Below are the records. List every line holding the word "theta".
++++ SOURCE DATA ++++
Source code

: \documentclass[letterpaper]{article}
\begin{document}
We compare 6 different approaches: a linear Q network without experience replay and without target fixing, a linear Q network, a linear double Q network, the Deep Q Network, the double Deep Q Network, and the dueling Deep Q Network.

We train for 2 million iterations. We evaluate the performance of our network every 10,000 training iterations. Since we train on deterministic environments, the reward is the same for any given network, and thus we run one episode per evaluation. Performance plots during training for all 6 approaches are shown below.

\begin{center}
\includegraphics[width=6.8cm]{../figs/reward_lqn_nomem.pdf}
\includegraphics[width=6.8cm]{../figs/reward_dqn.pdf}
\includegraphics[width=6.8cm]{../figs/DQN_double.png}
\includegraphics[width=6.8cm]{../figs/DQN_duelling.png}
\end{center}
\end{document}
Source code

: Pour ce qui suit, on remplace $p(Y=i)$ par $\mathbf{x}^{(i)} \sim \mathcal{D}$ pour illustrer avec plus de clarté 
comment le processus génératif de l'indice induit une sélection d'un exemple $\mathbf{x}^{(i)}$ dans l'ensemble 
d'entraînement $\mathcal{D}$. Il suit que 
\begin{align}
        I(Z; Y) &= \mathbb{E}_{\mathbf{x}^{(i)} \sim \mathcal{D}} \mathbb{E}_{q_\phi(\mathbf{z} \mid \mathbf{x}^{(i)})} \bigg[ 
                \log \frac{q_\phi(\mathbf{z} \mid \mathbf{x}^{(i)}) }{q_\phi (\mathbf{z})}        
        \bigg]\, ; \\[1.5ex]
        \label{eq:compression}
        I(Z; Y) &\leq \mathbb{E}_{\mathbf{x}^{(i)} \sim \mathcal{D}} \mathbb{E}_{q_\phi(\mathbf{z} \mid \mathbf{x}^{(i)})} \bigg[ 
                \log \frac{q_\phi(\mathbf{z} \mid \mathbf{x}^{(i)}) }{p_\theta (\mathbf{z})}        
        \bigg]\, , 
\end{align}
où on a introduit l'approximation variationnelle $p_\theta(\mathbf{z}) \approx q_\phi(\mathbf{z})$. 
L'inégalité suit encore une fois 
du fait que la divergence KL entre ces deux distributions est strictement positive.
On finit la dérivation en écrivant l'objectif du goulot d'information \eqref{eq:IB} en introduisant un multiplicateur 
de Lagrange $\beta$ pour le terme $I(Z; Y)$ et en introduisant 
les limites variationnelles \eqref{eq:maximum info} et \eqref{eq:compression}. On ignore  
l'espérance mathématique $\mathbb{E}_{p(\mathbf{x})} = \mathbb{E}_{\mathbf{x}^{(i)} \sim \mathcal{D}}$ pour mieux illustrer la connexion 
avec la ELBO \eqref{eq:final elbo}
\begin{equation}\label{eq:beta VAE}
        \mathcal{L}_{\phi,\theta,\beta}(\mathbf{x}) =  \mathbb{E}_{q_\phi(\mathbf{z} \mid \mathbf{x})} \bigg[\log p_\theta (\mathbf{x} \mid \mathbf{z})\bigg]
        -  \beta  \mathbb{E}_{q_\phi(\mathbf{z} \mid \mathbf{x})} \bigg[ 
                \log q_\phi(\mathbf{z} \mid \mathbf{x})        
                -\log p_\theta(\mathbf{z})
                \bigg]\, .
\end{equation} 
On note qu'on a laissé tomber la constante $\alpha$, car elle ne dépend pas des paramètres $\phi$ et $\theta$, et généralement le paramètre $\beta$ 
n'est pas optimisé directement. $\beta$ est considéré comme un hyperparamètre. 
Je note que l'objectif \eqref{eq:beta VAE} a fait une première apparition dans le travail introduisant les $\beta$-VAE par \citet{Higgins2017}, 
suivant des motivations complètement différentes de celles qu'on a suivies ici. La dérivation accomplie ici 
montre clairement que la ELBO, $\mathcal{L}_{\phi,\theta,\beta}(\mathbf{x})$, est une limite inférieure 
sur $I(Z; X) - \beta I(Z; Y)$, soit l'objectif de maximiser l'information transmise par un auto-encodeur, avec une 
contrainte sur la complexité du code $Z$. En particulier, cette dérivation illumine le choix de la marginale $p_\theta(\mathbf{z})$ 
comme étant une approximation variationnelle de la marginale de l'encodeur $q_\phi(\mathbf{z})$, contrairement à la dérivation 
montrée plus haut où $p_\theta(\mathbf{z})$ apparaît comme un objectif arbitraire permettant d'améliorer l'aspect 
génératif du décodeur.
++++
* [EXERCISE OUTPUT]:
                \log \frac{q_\phi(\mathbf{z} \mid \mathbf{x}^{(i)}) }{p_\theta (\mathbf{z})}        
où on a introduit l'approximation variationnelle $p_\theta(\mathbf{z}) \approx q_\phi(\mathbf{z})$. 
        \mathcal{L}_{\phi,\theta,\beta}(\mathbf{x}) =  \mathbb{E}_{q_\phi(\mathbf{z} \mid \mathbf{x})} \bigg[\log p_\theta (\mathbf{x} \mid \mathbf{z})\bigg]
                -\log p_\theta(\mathbf{z})
On note qu'on a laissé tomber la constante $\alpha$, car elle ne dépend pas des paramètres $\phi$ et $\theta$, et généralement le paramètre $\beta$ 
montre clairement que la ELBO, $\mathcal{L}_{\phi,\theta,\beta}(\mathbf{x})$, est une limite inférieure 
contrainte sur la complexité du code $Z$. En particulier, cette dérivation illumine le choix de la marginale $p_\theta(\mathbf{z})$ 
montrée plus haut où $p_\theta(\mathbf{z})$ apparaît comme un objectif arbitraire permettant d'améliorer l'aspect 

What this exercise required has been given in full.